A top State Department official hit Donald Trump Friday during a conference about genocide committed by the Islamic State, praising the country’s diversity and criticizing the Republican candidate’s pledge to build a border wall.

Deputy Secretary of State Tony Blinken acknowledged the difficulty of repairing the Iraqi society in the wake of genocide against Christians, Yezidis and Shia Muslims by the Islamic terrorist group, but he added that skepticism about “the value proposition of diversity and inclusion” has spread around the world.

“We hear it in the calls to build walls and turn away families seeking refuge from war,” Blinken said in a clear reference to Trump’s two most famous policy proposals.

“The United States, as all of you know, is not immune to these debates. Sometimes we too slip from our pursuit of what we call a more perfect union. But we’ve always thrived when we find our way back to our own North Star, when we cherish and protect the rich diversity of our nation while honoring our common humanity.”

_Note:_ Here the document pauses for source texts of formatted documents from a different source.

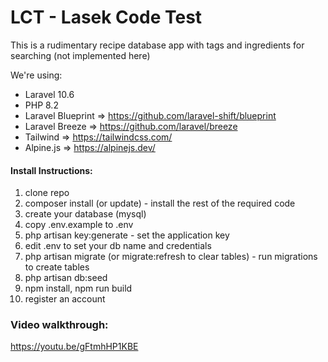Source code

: # LCT - Lasek Code Test

This is a rudimentary recipe database app with tags and ingredients for searching (not implemented here)

We're using:

* Laravel 10.6
* PHP 8.2
* Laravel Blueprint => https://github.com/laravel-shift/blueprint
* Laravel Breeze => https://github.com/laravel/breeze
* Tailwind => https://tailwindcss.com/
* Alpine.js => https://alpinejs.dev/

#### Install Instructions:

1) clone repo
2) composer install (or update) - install the rest of the required code
3) create your database (mysql)
4) copy .env.example to .env
5) php artisan key:generate - set the application key 
6) edit .env to set your db name and credentials
7) php artisan migrate (or migrate:refresh to clear tables) - run migrations to create tables
8) php artisan db:seed
9) npm install, npm run build
10) register an account

### Video walkthrough:
https://youtu.be/gFtmhHP1KBE

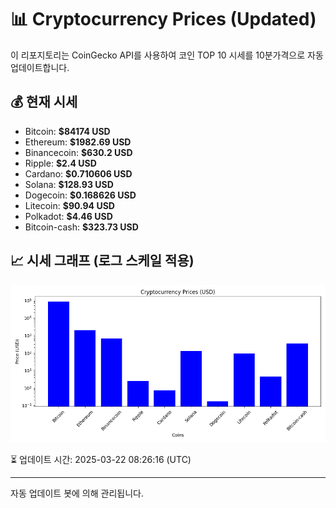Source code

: 
# 📊 Cryptocurrency Prices (Updated)

이 리포지토리는 CoinGecko API를 사용하여 코인 TOP 10 시세를 10분가격으로 자동 업데이트합니다.

## 💰 현재 시세
- Bitcoin: **$84174 USD**
- Ethereum: **$1982.69 USD**
- Binancecoin: **$630.2 USD**
- Ripple: **$2.4 USD**
- Cardano: **$0.710606 USD**
- Solana: **$128.93 USD**
- Dogecoin: **$0.168626 USD**
- Litecoin: **$90.94 USD**
- Polkadot: **$4.46 USD**
- Bitcoin-cash: **$323.73 USD**

## 📈 시세 그래프 (로그 스케일 적용)
![Crypto Prices](crypto_prices.png)

⏳ 업데이트 시간: 2025-03-22 08:26:16 (UTC)

---
자동 업데이트 봇에 의해 관리됩니다.
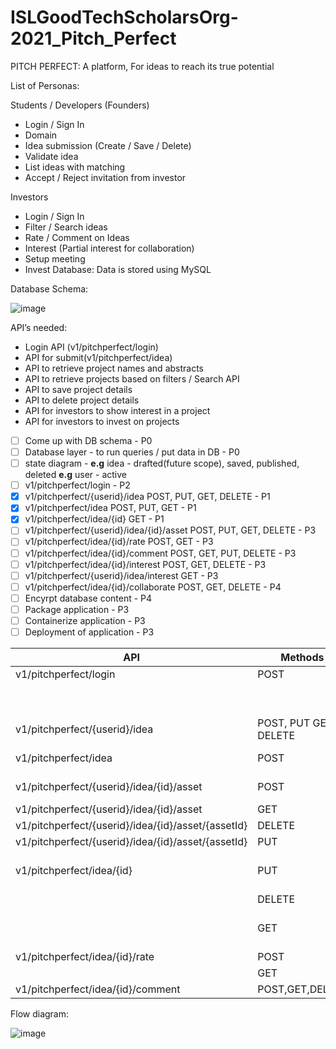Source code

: # ISLGoodTechScholarsOrg-2021_Pitch_Perfect
PITCH PERFECT: A platform, For ideas to reach its true potential

List of Personas:

Students / Developers (Founders)
- Login / Sign In
- Domain
- Idea submission (Create / Save / Delete)
- Validate idea
- List ideas with matching
- Accept / Reject invitation from investor

Investors
- Login / Sign In
- Filter / Search ideas
- Rate / Comment on Ideas
- Interest (Partial interest for collaboration)
- Setup meeting
- Invest
Database:
Data is stored using MySQL

Database Schema:

![image](https://user-images.githubusercontent.com/83357771/135438291-279a70fa-99c2-4e1a-9f7a-8ba81a52b744.png)


API’s needed:

- Login API (v1/pitchperfect/login)
- API for submit(v1/pitchperfect/idea)
- API to retrieve project names and abstracts
- API to retrieve projects based on filters / Search API
- API to save project details
- API to delete project details
- API for investors to show interest in a project
- API for investors to invest on projects

- [ ] Come up with DB schema - P0
- [ ] Database layer - to run queries / put data in DB - P0
- [ ] state diagram - **e.g** idea - drafted(future scope), saved, published, deleted **e.g** user - active
- [ ] v1/pitchperfect/login - P2
- [x] v1/pitchperfect/{userid}/idea POST, PUT, GET, DELETE - P1
- [x] v1/pitchperfect/idea	POST, PUT, GET - P1
- [x] v1/pitchperfect/idea/{id} GET  - P1
- [ ] v1/pitchperfect/{userid}/idea/{id}/asset  POST, PUT, GET, DELETE - P3
- [ ] v1/pitchperfect/idea/{id}/rate POST, GET - P3
- [ ] v1/pitchperfect/idea/{id}/comment POST, GET, PUT, DELETE - P3
- [ ] v1/pitchperfect/idea/{id}/interest POST, GET, DELETE - P3
- [ ] v1/pitchperfect/{userid}/idea/interest GET - P3
- [ ] v1/pitchperfect/idea/{id}/collaborate POST, GET, DELETE - P4
- [ ] Encyrpt database content - P4
- [ ] Package application - P3
- [ ] Containerize application - P3
- [ ] Deployment of application - P3

| API	                           | Methods	    | Response code	     | Input	                         | Response Json/String |
| -------------------------------- |-----------------| ----------------- | ----------------------------------|---------------------------|
| v1/pitchperfect/login	         |  POST	     | 200                | User,password|	                |  Json with access token|
| 		                 |                   |     401		  |               |                             Unauthorized|
|		                 |                   |    403		   |               |                            Forbidden|				
| v1/pitchperfect/{userid}/idea  | POST, PUT GET, DELETE | 201,200,200,204 | input json (field for copyrights) |  |
| v1/pitchperfect/idea	         | POST	     | 201	|   {"title":"", "abstract":"", "scope":"",|                                |           |          |         "implementationDetails":""} |	    Id, timestamp |
| v1/pitchperfect/{userid}/idea/{id}/asset | POST | 201 | input - file (supported file format) | | |
| v1/pitchperfect/{userid}/idea/{id}/asset | GET | 201 |  | | json response with asset list |
| v1/pitchperfect/{userid}/idea/{id}/asset/{assetId} | DELETE | 204 |  | | |
| v1/pitchperfect/{userid}/idea/{id}/asset/{assetId} | PUT | 201 |  | | |
| v1/pitchperfect/idea/{id}	  |    PUT	      |  200	|{"title":"", "abstract":"", "scope":"", "implementationDetails":""} | |	                                                               
|	                          |   DELETE	      |  204	 |	
|	                          |    GET	      |  200	 |	                    | Title,abstract,scope,implementation detail, timestamp(created),timestamp(updated) |                                                                                                                                                                                 
| v1/pitchperfect/idea/{id}/rate  |	POST	      | 200	 |                          |	
|	                          |    GET	      | 200	 |	                    |                         Rating value |
| v1/pitchperfect/idea/{id}/comment| POST,GET,DELETE|  200,200,200 |                        | Post, Get-all the comments |





Flow diagram:

![image](https://user-images.githubusercontent.com/83357771/135160213-b86460bf-7ff5-44d0-a7e9-8d48011993e5.png)



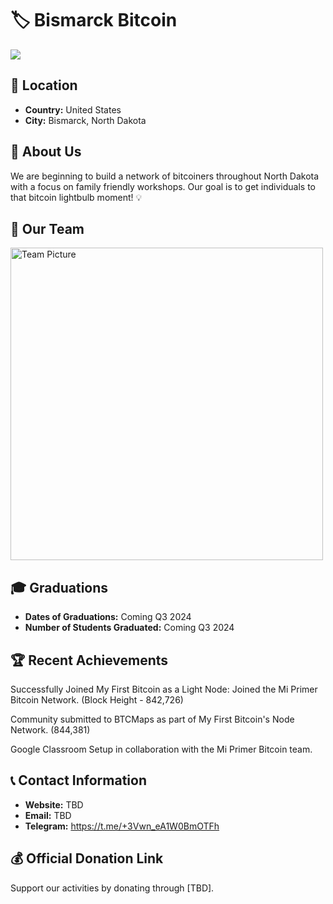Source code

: # 🏷️ Bismarck Bitcoin
<img src="https://github.com/MyFirstBitcoin/Light-Node-Directory/blob/main/United%20States%20--%20Bismarck%20Bitcoin%20Meetup/Bismark-Bitcoin-Logo_horizontal%20dark%20bg%20slogan.png"> <!-- 1 picture maximum -->

## 📍 Location
- **Country:** United States
- **City:** Bismarck, North Dakota

## 📖 About Us
We are beginning to build a network of bitcoiners throughout North Dakota with a focus on family friendly workshops. Our goal is to get individuals to that bitcoin lightbulb moment! 💡

## 👥 Our Team 
<img src="https://github.com/MyFirstBitcoin/Light-Node-Directory/blob/main/United%20States%20--%20Bismarck%20Bitcoin%20Meetup/Bart_Bitcoin_Diploma_1.jpg" width="500" alt="Team Picture"> <!-- 1 picture maximum -->

## 🎓 Graduations
- **Dates of Graduations:** Coming Q3 2024
- **Number of Students Graduated:** Coming Q3 2024

## 🏆 Recent Achievements
Successfully Joined My First Bitcoin as a Light Node: Joined the Mi Primer Bitcoin Network. (Block Height - 842,726)

Community submitted to BTCMaps as part of My First Bitcoin's Node Network. (844,381)

Google Classroom Setup in collaboration with the Mi Primer Bitcoin team.

## 📞 Contact Information
- **Website:** TBD
- **Email:** TBD
- **Telegram:** https://t.me/+3Vwn_eA1W0BmOTFh

## 💰 Official Donation Link
Support our activities by donating through [TBD].
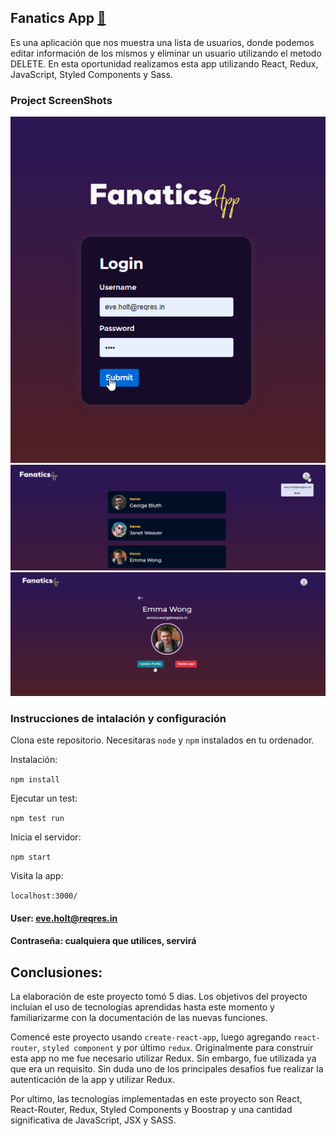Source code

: ## Fanatics App [🔗](https://fanatics-app-with-redux-git-master.eduardoguette.vercel.app/)

Es una aplicación que nos muestra una lista de usuarios, donde podemos editar información de los mismos y eliminar un usuario utilizando el metodo DELETE. En esta oportunidad realizamos esta app utilizando React, Redux, JavaScript, Styled Components y Sass.

### Project ScreenShots

![photo](https://github.com/eduardoguette/FanaticsApp/blob/master/Screenshot_1.png?raw=true)
![photo](https://github.com/eduardoguette/FanaticsApp/blob/master/Screenshot_2.png?raw=true)
![photo](https://github.com/eduardoguette/FanaticsApp/blob/master/Screenshot_3.png?raw=true)

### Instrucciones de intalación y configuración

Clona este repositorio. Necesitaras `node` y `npm` instalados en tu ordenador.

Instalación:

`npm install`

Ejecutar un test:

`npm test run`

Inicia el servidor:

`npm start`

Visita la app:

`localhost:3000/`

#### User: eve.holt@reqres.in

#### Contraseña: cualquiera que utilices, servirá

## Conclusiones:

La elaboración de este proyecto tomó 5 dias. Los objetivos del proyecto incluían el uso de tecnologías aprendidas hasta este momento y familiarizarme con la documentación de las nuevas funciones.

Comencé este proyecto usando `create-react-app`, luego agregando `react-router`, `styled component` y por último `redux`.
Originalmente para construir esta app no me fue necesario utilizar Redux. Sin embargo, fue utilizada ya que era un requisito.
Sin duda uno de los principales desafíos fue realizar la autenticación de la app y utilizar Redux.

Por ultimo, las tecnologías implementadas en este proyecto son React, React-Router, Redux, Styled Components y Boostrap y una cantidad significativa de JavaScript, JSX y SASS.
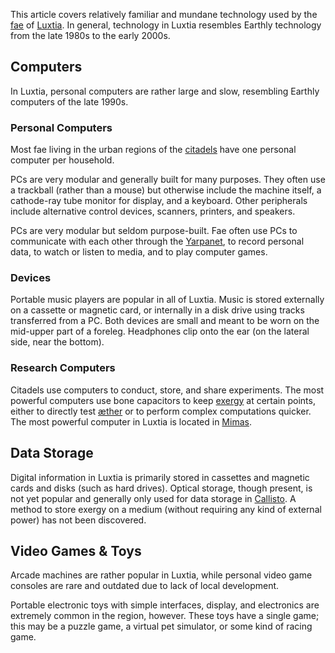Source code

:This article covers relatively familiar and mundane technology used by the [fae](<../Æther/Fae.md>) of [Luxtia](<../Locations/Luxtia.md>). In general, technology in Luxtia resembles Earthly technology from the late 1980s to the early 2000s.

## Computers
In Luxtia, personal computers are rather large and slow, resembling Earthly computers of the late 1990s.

### Personal Computers
Most fae living in the urban regions of the [citadels](<../Locations/Citadel.md>) have one personal computer per household.

PCs are very modular and generally built for many purposes. They often use a trackball (rather than a mouse) but otherwise include the machine itself, a cathode-ray tube monitor for display, and a keyboard. Other peripherals include alternative control devices, scanners, printers, and speakers.

PCs are very modular but seldom purpose-built. Fae often use PCs to communicate with each other through the [Yarpanet](<./Yarpanet.md>), to record personal data, to watch or listen to media, and to play computer games.

### Devices
Portable music players are popular in all of Luxtia. Music is stored externally on a cassette or magnetic card, or internally in a disk drive using tracks transferred from a PC. Both devices are small and meant to be worn on the mid-upper part of a foreleg. Headphones clip onto the ear (on the lateral side, near the bottom).

### Research Computers
Citadels use computers to conduct, store, and share experiments. The most powerful computers use bone capacitors to keep [exergy](<../Æther/Exergy.md>) at certain points, either to directly test [æther](<../Æther/Æther.md>) or to perform complex computations quicker. The most powerful computer in Luxtia is located in [Mimas](<../Locations/Eastern Citadels/Mimas.md>).

## Data Storage
Digital information in Luxtia is primarily stored in cassettes and magnetic cards and disks (such as hard drives). Optical storage, though present, is not yet popular and generally only used for data storage in [Callisto](<../Locations/Western Citadels/Callisto.md>). A method to store exergy on a medium (without requiring any kind of external power) has not been discovered.

## Video Games & Toys
Arcade machines are rather popular in Luxtia, while personal video game consoles are rare and outdated due to lack of local development.

Portable electronic toys with simple interfaces, display, and electronics are extremely common in the region, however. These toys have a single game; this may be a puzzle game, a virtual pet simulator, or some kind of racing game.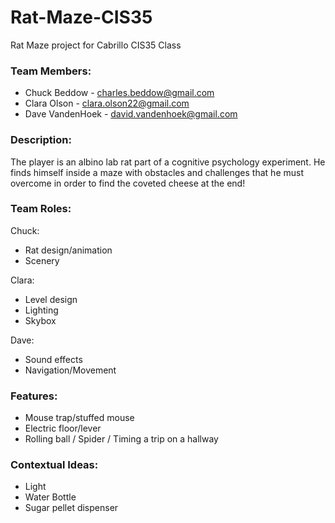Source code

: # Rat-Maze-CIS35
Rat Maze project for Cabrillo CIS35 Class

### Team Members:
* Chuck Beddow - charles.beddow@gmail.com
* Clara Olson - clara.olson22@gmail.com
* Dave VandenHoek - david.vandenhoek@gmail.com

### Description:
The player is an albino lab rat part of a cognitive psychology experiment. He finds himself inside a maze with obstacles and challenges that he must overcome in order to find the coveted cheese at the end!

### Team Roles:
Chuck:
* Rat design/animation
* Scenery

Clara: 
* Level design
* Lighting
* Skybox

Dave:
* Sound effects
* Navigation/Movement

### Features:
* Mouse trap/stuffed mouse
* Electric floor/lever
* Rolling ball / Spider / Timing a trip on a hallway

### Contextual Ideas:
* Light
* Water Bottle
* Sugar pellet dispenser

Trump has pledged to build a wall on the southern U.S. border to prevent illegal immigration from Mexico, and he has denounced President Obama’s plan to bring 10,000 Syrian refugees into the country, arguing that terrorists posing as refugees will take advantage of the program to get to the United States.

Blinken urged the assembled diplomats — who represented more than 25 countries, as well as the United Nations and the European Union, according to the State Department — to help rebuild the portions of Iraq reclaimed from Islamic State control. But he emphasized that “only the people of Iraq” ultimately can rehabilitate their country.

“All Iraqis — be they Sunni, Shia, Kurd, Christian or any other — have to be convinced that the state that they’ve been asked to fight for, the state they’ve been asked to remain a part of, will stand up for their rights and their equities, that they can advance their interests more effectively as citizens of a united Iraq than as supplicants of other regional powers or members of isolated competitive blocs in a fractured and weakened state,” he said.